Trotz Billigkonkurrenz aus China behauptet sich der letzte Schweizer Tischbombenhersteller auf dem heimischen Markt. Rund 20 Mitarbeiter setzten jährlich von Hand rund 800’000 Tischbomben zusammen und füllen sie mit Partyartikeln. Für Silvester sind es Tröten, Masken und Glückssymbole und für die Kinderparty Clownnasen, Piraten- oder Einhornspielzeug.
Weniger Wegwerfware als Inhalt
Die Partyartikel kauft Constri in China ein. Ein turnhallengrosser Raum ist bis zur Decke mit Hunderten von Schachteln voller Spielsachen gefüllt. Diese fliegen später vor grossen Kinderaugen in die Luft. Auch eine Erotikbombe gibt es und solche die Kägifrets oder Lolipops enthalten.
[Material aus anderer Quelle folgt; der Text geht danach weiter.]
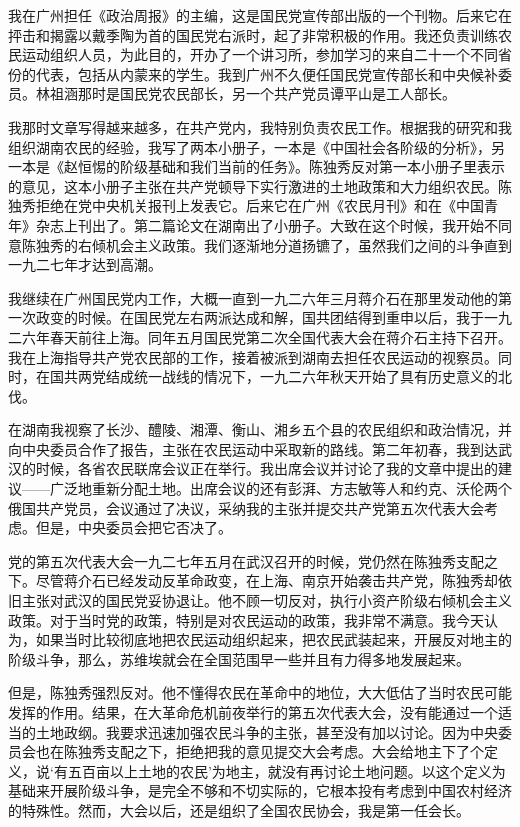 \documentclass[10pt]{book}
\begin{document}
我在广州担任《政治周报》的主编，这是国民党宣传部出版的一个刊物。后来它在抨击和揭露以戴季陶为首的国民党右派时，起了非常积极的作用。我还负责训练农民运动组织人员，为此目的，开办了一个讲习所，参加学习的来自二十一个不同省份的代表，包括从内蒙来的学生。我到广州不久便任国民党宣传部长和中央候补委员。林祖涵那时是国民党农民部长，另一个共产党员谭平山是工人部长。

我那时文章写得越来越多，在共产党内，我特别负责农民工作。根据我的研究和我组织湖南农民的经验，我写了两本小册子，一本是《中国社会各阶级的分析》，另一本是《赵恒惕的阶级基础和我们当前的任务》。陈独秀反对第一本小册子里表示的意见，这本小册子主张在共产党顿导下实行激进的土地政策和大力组织农民。陈独秀拒绝在党中央机关报刊上发表它。后来它在广州《农民月刊》和在《中国青年》杂志上刊出了。第二篇论文在湖南出了小册子。大致在这个时候，我开始不同意陈独秀的右倾机会主义政策。我们逐渐地分道扬镳了，虽然我们之间的斗争直到一九二七年才达到高潮。

我继续在广州国民党内工作，大概一直到一九二六年三月蒋介石在那里发动他的第一次政变的时候。在国民党左右两派达成和解，国共团结得到重申以后，我于一九二六年春天前往上海。同年五月国民党第二次全国代表大会在蒋介石主持下召开。我在上海指导共产党农民部的工作，接着被派到湖南去担任农民运动的视察员。同时，在国共两党结成统一战线的情况下，一九二六年秋天开始了具有历史意义的北伐。

在湖南我视察了长沙、醴陵、湘潭、衡山、湘乡五个县的农民组织和政治情况，并向中央委员合作了报告，主张在农民运动中采取新的路线。第二年初春，我到达武汉的时候，各省农民联席会议正在举行。我出席会议并讨论了我的文章中提出的建议——广泛地重新分配土地。出席会议的还有彭湃、方志敏等人和约克、沃伦两个俄国共产党员，会议通过了决议，采纳我的主张并提交共产党第五次代表大会考虑。但是，中央委员会把它否决了。

党的第五次代表大会一九二七年五月在武汉召开的时候，党仍然在陈独秀支配之下。尽管蒋介石已经发动反革命政变，在上海、南京开始袭击共产党，陈独秀却依旧主张对武汉的国民党妥协退让。他不顾一切反对，执行小资产阶级右倾机会主义政策。对于当时党的政策，特别是对农民运动的政策，我非常不满意。我今天认为，如果当时比较彻底地把农民运动组织起来，把农民武装起来，开展反对地主的阶级斗争，那么，苏维埃就会在全国范围早一些并且有力得多地发展起来。

但是，陈独秀强烈反对。他不懂得农民在革命中的地位，大大低估了当时农民可能发挥的作用。结果，在大革命危机前夜举行的第五次代表大会，没有能通过一个适当的土地政纲。我要求迅速加强农民斗争的主张，甚至没有加以讨论。因为中央委员会也在陈独秀支配之下，拒绝把我的意见提交大会考虑。大会给地主下了个定义，说‘有五百亩以上土地的农民’为地主，就没有再讨论土地问题。以这个定义为基础来开展阶级斗争，是完全不够和不切实际的，它根本投有考虑到中国农村经济的特殊性。然而，大会以后，还是组织了全国农民协会，我是第一任会长。
\end{document}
Und natürlich dürfen die farbigen Wattebällchen als Füllmaterial nicht fehlen, die aus Deutschland importiert werden. Einzig Spielzeug mit Emojimotiven und Globi laufen unter Lizenz.
«Am begehrtesten sind derzeit die Artikel mit Hologrammen», sagt Regel. Sehr gesucht seien auch Glitzerware, Gold und Silber. Regel will mehr nachhaltigere Artikel einfüllen, die man nicht gleich wegwerfen muss – zum Beispiel Mini-Versionen von Spielen wie Eile mit Weile.
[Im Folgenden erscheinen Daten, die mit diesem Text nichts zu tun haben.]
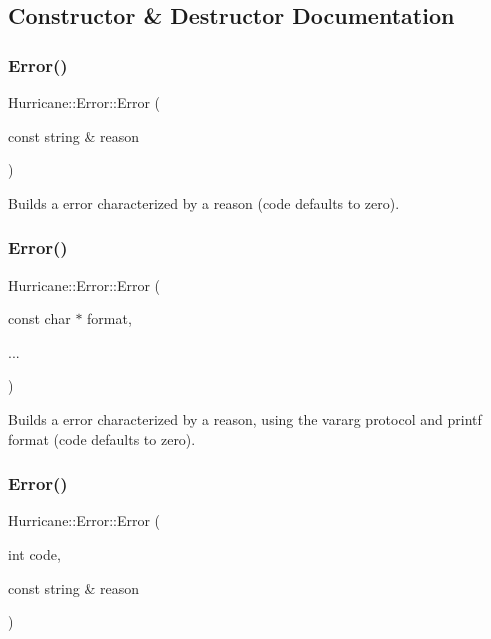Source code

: \subsection{Constructor \& Destructor Documentation}
\mbox{\label{classHurricane_1_1Error_ab58387c890740ed8082532c5342f2d03}} 
\subsubsection{\texorpdfstring{Error()}{Error()}\hspace{0.1cm}{\footnotesize\ttfamily [1/5]}}
{\footnotesize\ttfamily Hurricane\+::\+Error\+::\+Error (\begin{DoxyParamCaption}\item[{const string \&}]{reason }\end{DoxyParamCaption})}

Builds a error characterized by a reason (code defaults to zero). \mbox{\label{classHurricane_1_1Error_a98f50dcce8258982d450e8f5f79cff38}} 
\subsubsection{\texorpdfstring{Error()}{Error()}\hspace{0.1cm}{\footnotesize\ttfamily [2/5]}}
{\footnotesize\ttfamily Hurricane\+::\+Error\+::\+Error (\begin{DoxyParamCaption}\item[{const char $\ast$}]{format,  }\item[{}]{... }\end{DoxyParamCaption})}

Builds a error characterized by a reason, using the {\ttfamily vararg} protocol and {\ttfamily printf} format (code defaults to zero). \mbox{\label{classHurricane_1_1Error_a33e4d2a1ea71be6395dc2716b68378c8}} 
\subsubsection{\texorpdfstring{Error()}{Error()}\hspace{0.1cm}{\footnotesize\ttfamily [3/5]}}
{\footnotesize\ttfamily Hurricane\+::\+Error\+::\+Error (\begin{DoxyParamCaption}\item[{int}]{code,  }\item[{const string \&}]{reason }\end{DoxyParamCaption})}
Auch in Deutschland, Dänemark, Norwegen und Österreich sind die Swissmade-Produkte erhältlich. Als Nächstes plant Regel den Markteintritt in Spanien, Schweden und Finnland. Der Begriff Tischbombe mache sich in Deutschland nicht gut, weiss Regel. Viele Konsumenten seien enttäuscht worden von importierten Billigtischbomben, die nicht richtig abgingen und nur Konfetti spuckten. «Darum laufen sie unter Partyartikel mit Knall.»
Nitrochemie als Zündstoff
Seine Swissmade-Tischbomben stünden für Qualität. Er bläst in eine rote Pfeife. Die Mundstücke seien auf Lebensmitteltauglichkeit geprüft worden. Bestandteile wie die Zündwatten mit Nitrocellulose würden regelmässig geprüft. Der Raum, in dem Zündmaterial in die Kolben eingebaut wird, ist isoliert. Es riecht nach nichts. Die Watte stammt von der Nitrochemie Wimmis BE – wo sich auch die Auslandkonkurrenz eindeckt.
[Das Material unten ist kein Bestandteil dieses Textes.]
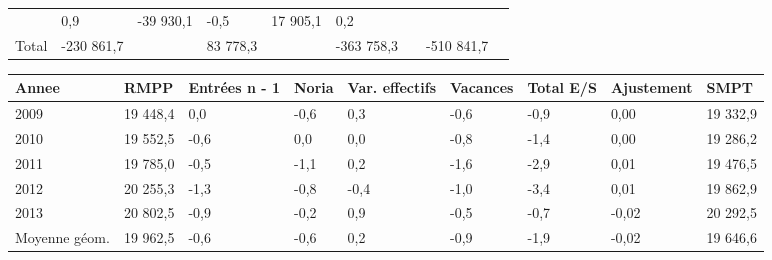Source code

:\begin{longtable}[]{@{}lllllllll@{}}
\begin{minipage}[t]{0.16\columnwidth}
\end{minipage} & \begin{minipage}[t]{0.06\columnwidth}\raggedright
0,9\strut
\end{minipage} & \begin{minipage}[t]{0.12\columnwidth}\raggedright
-39 930,1\strut
\end{minipage} & \begin{minipage}[t]{0.06\columnwidth}\raggedright
-0,5\strut
\end{minipage} & \begin{minipage}[t]{0.09\columnwidth}\raggedright
17 905,1\strut
\end{minipage} & \begin{minipage}[t]{0.06\columnwidth}\raggedright
0,2\strut
\end{minipage}\tabularnewline
\begin{minipage}[t]{0.05\columnwidth}\raggedright
Total\strut
\end{minipage} & \begin{minipage}[t]{0.10\columnwidth}\raggedright
-230 861,7\strut
\end{minipage} & \begin{minipage}[t]{0.06\columnwidth}\raggedright
\strut
\end{minipage} & \begin{minipage}[t]{0.16\columnwidth}\raggedright
83 778,3\strut
\end{minipage} & \begin{minipage}[t]{0.06\columnwidth}\raggedright
\strut
\end{minipage} & \begin{minipage}[t]{0.12\columnwidth}\raggedright
-363 758,3\strut
\end{minipage} & \begin{minipage}[t]{0.06\columnwidth}\raggedright
\strut
\end{minipage} & \begin{minipage}[t]{0.09\columnwidth}\raggedright
-510 841,7\strut
\end{minipage} & \begin{minipage}[t]{0.06\columnwidth}\raggedright
\strut
\end{minipage}\tabularnewline
\bottomrule
\end{longtable}

\begin{longtable}[]{@{}lllllllll@{}}
\toprule
Annee & RMPP & Entrées n - 1 & Noria & Var. effectifs & Vacances & Total
E/S & Ajustement & SMPT\tabularnewline
\midrule
\endhead
2009 & 19 448,4 & 0,0 & -0,6 & 0,3 & -0,6 & -0,9 & 0,00 & 19
332,9\tabularnewline
2010 & 19 552,5 & -0,6 & 0,0 & 0,0 & -0,8 & -1,4 & 0,00 & 19
286,2\tabularnewline
2011 & 19 785,0 & -0,5 & -1,1 & 0,2 & -1,6 & -2,9 & 0,01 & 19
476,5\tabularnewline
2012 & 20 255,3 & -1,3 & -0,8 & -0,4 & -1,0 & -3,4 & 0,01 & 19
862,9\tabularnewline
2013 & 20 802,5 & -0,9 & -0,2 & 0,9 & -0,5 & -0,7 & -0,02 & 20
292,5\tabularnewline
Moyenne géom. & 19 962,5 & -0,6 & -0,6 & 0,2 & -0,9 & -1,9 & -0,02 & 19
646,6\tabularnewline
\bottomrule
\end{longtable}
Wesentlich für die Präzision beim Abgehen ist das Kartonrohr, das Schiessrohr sozusagen. Für die Genauigkeit sorgt die Rohrmaschine, die den Karton wickelt – der einzig automatisierte Schritt bei der Herstellung in der Produktion in Schinznach. Die Maschine stellte früher Ovo-Büchsen her und konnte günstig übernommen werden.
Plastik stand am Anfang
Der Gründer Unternehmens, der mittlerweile verstorbene. Max Amsler Senior, startete das Tischbombengeschäft, weil er die Tischbomben erstmals mit Kunststoff und Deckel ausstatten konnte – vorher bestand alles aus Karton und Zeitungspapier. Das wäre mit den heutigen Vorgaben und Normen nicht mehr möglich. Amsler erfand Constri-Bausteine, die bis vor wenigen Jahren jedes Schweizer Kind kannte, und verfügte über eine der frühen Spritzmaschinen.
In der Schweiz haben Tischbomben Tradition. Kein Land jagt so viele in die Luft wie die Schweiz. Dahinter steht laut Regel auch die Tatsache, dass die Schweiz zu Silvester wenig Feuerwerkstradition hatte. Selbst am 1. August habe es lange nur Höhenfeuer gegeben. Das Hauptgeschäft mit Tischbomben Made in Switzerland findet um Silvester statt. Der Herr über die Tischbomben möchte die Partyknaller auch an anderen Festen etablieren. Die 1.-August-Tischbomben seien eine gute Alternative, wenn am 1. August Feuerwerksverbot herrsche.